Developing useful prognostic signatures of therapeutic and toxic effects across different species is the third major program for DTT qualification. All too often, predictions of efficacy and safety based on screening compounds in rodents, zebra fish, pigs, dogs, etc., do not correlate with results observed in humans. Perhaps this is due to our limited knowledge of their systems biology. The FDA and drug industry in general would like to find biomarkers that correlate between species, assuming these markers exist.

For example, Dr. Donna Mendrick of the FDA’s Center for Translational Research recently discussed the problem of increasing adverse drug reactions (ADRs) associated with marketed drugs.1 In 2005, almost 90,000 serious ADRs were filed, including more than 10,000 deaths. Worse yet, the accuracy of predictions of toxicity is much less than 100%. Toxicity testing of drug candidates in animals misses about 30% of the ADRs in humans. Plus, rare, but serious, ADRs have been missed in the small number of humans tested in clinical trials.

Mendrick went on to focus on hepatotoxicity. The state-of-the-art needs improvement: Around half of the drugs that cause hepatotoxity in humans were not detected in preclinical animal testing. About 1% of hospitalized patients develop drug-induced liver injury (DILI). About 1000 drugs have been linked to liver injury. Existing markers (serum alanine aminotransferase [ALT] and bilirubin) are not very useful, especially as prognostic signatures.

Acetaminophen is a leading case in point. It is a common component of many OTC drugs. It alone accounts for about half of all acute liver failures in the U.S. Treatment options include N-acetylcystine, or liver transplant. About two-thirds of the patients have spontaneous remission, but it cannot be predicted which ones will recover without transplant.

One study of liver toxicity of acetaminophen involved oral gavage of male Sprague-Dawley rats. The urine was examined for miRNA-122, which appears to be liver-specific. Overall, 10 miRNAs were altered by treatments with high doses of acetaminophen. The miRNA levels in urine of human overdose patients is also being examined. The study is ongoing.

The sbv IMPROVER Challenge for 20136 will also focus on developing tools for trans-species drug safety and efficacy. This may be basic science today, but small bits of knowledge have a way of being used by creative people to solve real problems.

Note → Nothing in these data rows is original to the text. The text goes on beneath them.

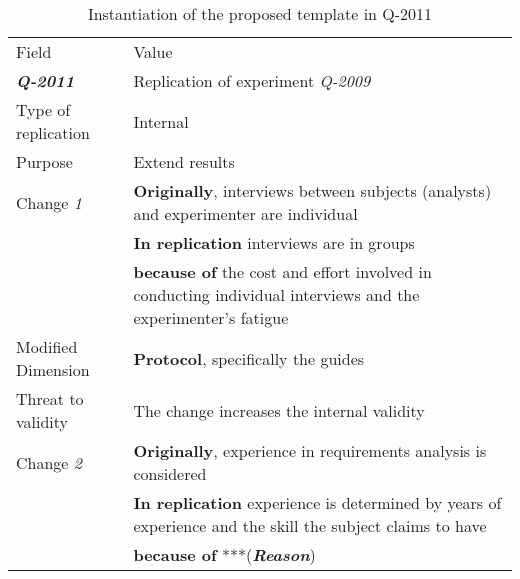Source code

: \begin{table*}[h]
  \caption{Instantiation of the proposed template in Q-2011}
\label{tab:plantEng}
  \centering

\begin{tabularx}{\textwidth}{
  >{\hsize=0.3\hsize}X
  >{\hsize=0.8\hsize}X}
  
    \noalign{\smallskip}\hline\noalign{\smallskip}
  
  Field &  Value  \\ 
  \noalign{\smallskip}\hline\noalign{\smallskip}
  
\textbf {\textit{Q-2011}} &  Replication of experiment \textit{Q-2009 }    \\
Type of replication &  Internal   \\  
Purpose & Extend results   \\  
\hline

    Change \textit{1}   & \textbf{Originally}, interviews between subjects (analysts) and experimenter are individual \\& \textbf{In replication} interviews are in groups   \\& \textbf{because of} the cost and effort involved in conducting individual interviews and the experimenter's fatigue \\
    
    Modified Dimension & 
    \textbf{Protocol}, specifically the guides \\   
    Threat to validity & The change increases the internal validity  \\  \hline
  
    Change \textit{2}   & \textbf{Originally}, experience in requirements analysis is considered \\& \textbf{In replication} experience is determined by years of experience and the skill the subject claims to have  \\
    & \textbf{because of} ***(\textbf{\textit{Reason}})\\


\end{tabularx}
\end{table*}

In summary, the DDT program is a good first step to connect the many dots between discovery of a possible biomarker to improved health care. Hopefully, scientists will make use of the programs.

References

  1. Mendrick, D.L. Biomarkers Working Group. Clin. Pharmacol. Ther.  2001, 69, 89–95; NCTR, FDA 10-2-2012.
  2. http://www.fda.gov/Drugs/DevelopmentApprovalProcess/DrugDevelopmentToolsQualificationProgram/ucm284076.htm.
  3. Malone, B. The race to reduce readmissions. Clin. Lab. News Apr  2013, 1A.
  4. Bettencourt, P.; Azvedo, A. et al. N-terminal-pro-brain natriuretic peptide predicts outcome after hospital discharge in heart failure patients. Circulation  2004, 110, 2168–74.
  5. Kansal, P.; de Boer, R.A. et al. Use of galectin-3 to create a simplified heart failure rehospitalization risk model. Circulation  2012, 126, A17458.
  6. Peitsch, M.C. Editor’s page. sbv IMPROVER: Species Translation Challenge open to the scientific community for submissions. Am. Lab. June/July  2013, 45(6), 6–8.

Robert L. Stevenson, Ph.D., is a Consultant and Editor of Separation Science for American Laboratory/Labcompare; e-mail: rlsteven@yahoo.com.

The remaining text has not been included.